Letztlich kamen wir sehr kurzfristig im November 2015 noch zu einen Austauschschüler, was eigentlich nicht geplant war. Es wurden noch Gastfamilien gesucht, da für die kommenden jungen Leute aus Dänemark, Österreich, Zwickau und Rumänien sich nicht genug Freiwillige gemeldet hatten und uns unsere Jüngste vom Gymnasium dazu überredete. Viorel aus Rumänien sollte er heißen und 14 Jahre alt sein. Nach 40 Stunden Fahrt am Sonntagabend war Ankunft.

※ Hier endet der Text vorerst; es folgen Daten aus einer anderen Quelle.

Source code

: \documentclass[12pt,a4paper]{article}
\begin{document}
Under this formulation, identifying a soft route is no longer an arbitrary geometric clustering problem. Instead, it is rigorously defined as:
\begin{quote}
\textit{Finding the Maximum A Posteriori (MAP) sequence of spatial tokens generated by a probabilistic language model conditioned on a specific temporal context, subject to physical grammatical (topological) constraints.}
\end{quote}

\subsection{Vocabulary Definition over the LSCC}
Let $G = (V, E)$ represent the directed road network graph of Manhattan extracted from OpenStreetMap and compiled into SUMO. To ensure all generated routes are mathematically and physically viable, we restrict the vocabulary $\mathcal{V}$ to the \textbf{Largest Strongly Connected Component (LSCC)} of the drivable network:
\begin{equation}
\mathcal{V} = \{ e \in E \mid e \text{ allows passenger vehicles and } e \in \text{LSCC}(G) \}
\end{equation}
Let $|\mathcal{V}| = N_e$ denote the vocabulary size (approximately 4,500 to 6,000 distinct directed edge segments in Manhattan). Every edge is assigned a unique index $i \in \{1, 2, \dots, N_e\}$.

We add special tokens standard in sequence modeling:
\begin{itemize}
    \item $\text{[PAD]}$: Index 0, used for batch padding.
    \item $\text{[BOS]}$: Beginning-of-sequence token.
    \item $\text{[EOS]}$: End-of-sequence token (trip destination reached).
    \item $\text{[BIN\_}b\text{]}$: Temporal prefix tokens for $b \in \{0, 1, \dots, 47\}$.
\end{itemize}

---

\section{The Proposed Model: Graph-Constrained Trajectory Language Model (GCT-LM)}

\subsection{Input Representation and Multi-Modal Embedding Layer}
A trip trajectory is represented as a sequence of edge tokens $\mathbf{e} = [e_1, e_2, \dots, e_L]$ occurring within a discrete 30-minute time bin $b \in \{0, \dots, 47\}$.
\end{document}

Aufgrund des kalten nassen Wetters und der späten Zeit wurden die noch sehr zurückhaltenden und unsicheren Gastkinder direkt in die Autos der Gasteltern verfrachtet und mitgenommen. Das Interessante war, dass Viorel und unsere Kinder, obwohl sie sich noch gar nicht kannten, sofort gemeinsam ohne Hemmungen auf Englisch unterhielten. Das erste Abendbrot verlief dann auch noch mit dem üblichen Fragen, wo er genau herkäme, was er so möge usw.. Von Tag zu Tag wurden wir auch mit Viorel und er mit uns vertrauter. Wir erfuhren, dass die rumänischen Jungs noch lieber shoppen gingen als die Mädels und ihr Haarstyling ihnen sehr wichtig war. Dies hielt die Jungs aber nicht davon ab, sich spaßeshalber durch die Haare zu wuscheln. Wir merkten schnell, dass Viorel sehr gut über sich selber lachen konnte und einen sehr feinen Sinn für Humor hatte. So war auch diese Woche mit ihm sehr schnell vorbei und wir waren froh, dass unsere Tochter uns überredet hatte, wieder einen Austauschschüler aufzunehmen.

Wenn wir etwas durch diese Schüleraustausche lernen durften, dann dass man auch in einem Urlaub nie so tief in die Mentalität und Kultur eines anderen Landes offen eintaucht, als wenn man kurzzeitig mit jemanden zusammenlebt. Kontakte werden geschaffen, die lebenslang halten können. Die eigenen Kinder dürfen ihren Horizont erweitern. Und vor allem gibt es kaum ein besseres Sprachtraining als einfach eine andere Sprache zu sprechen. Die Hemmungen beim Sprechen fallen im direkten Kontakt zwangsweise sehr schnell. Man will sich ja verständigen.

Und die Gegenbesuche schaffen Erfahrungen, die man gar nicht in Worte fassen kann. Hier leben die Kinder die fremde Kultur. Sie besuchen das Land nicht nur, sondern werden ein Teil dessen.

Sie gewinnen an Selbstständigkeit, die man Zuhause auf diese Art nie geben könnte.

Der Horizont wird wahrlich bereichert durch das Schauen über den Tellerrand.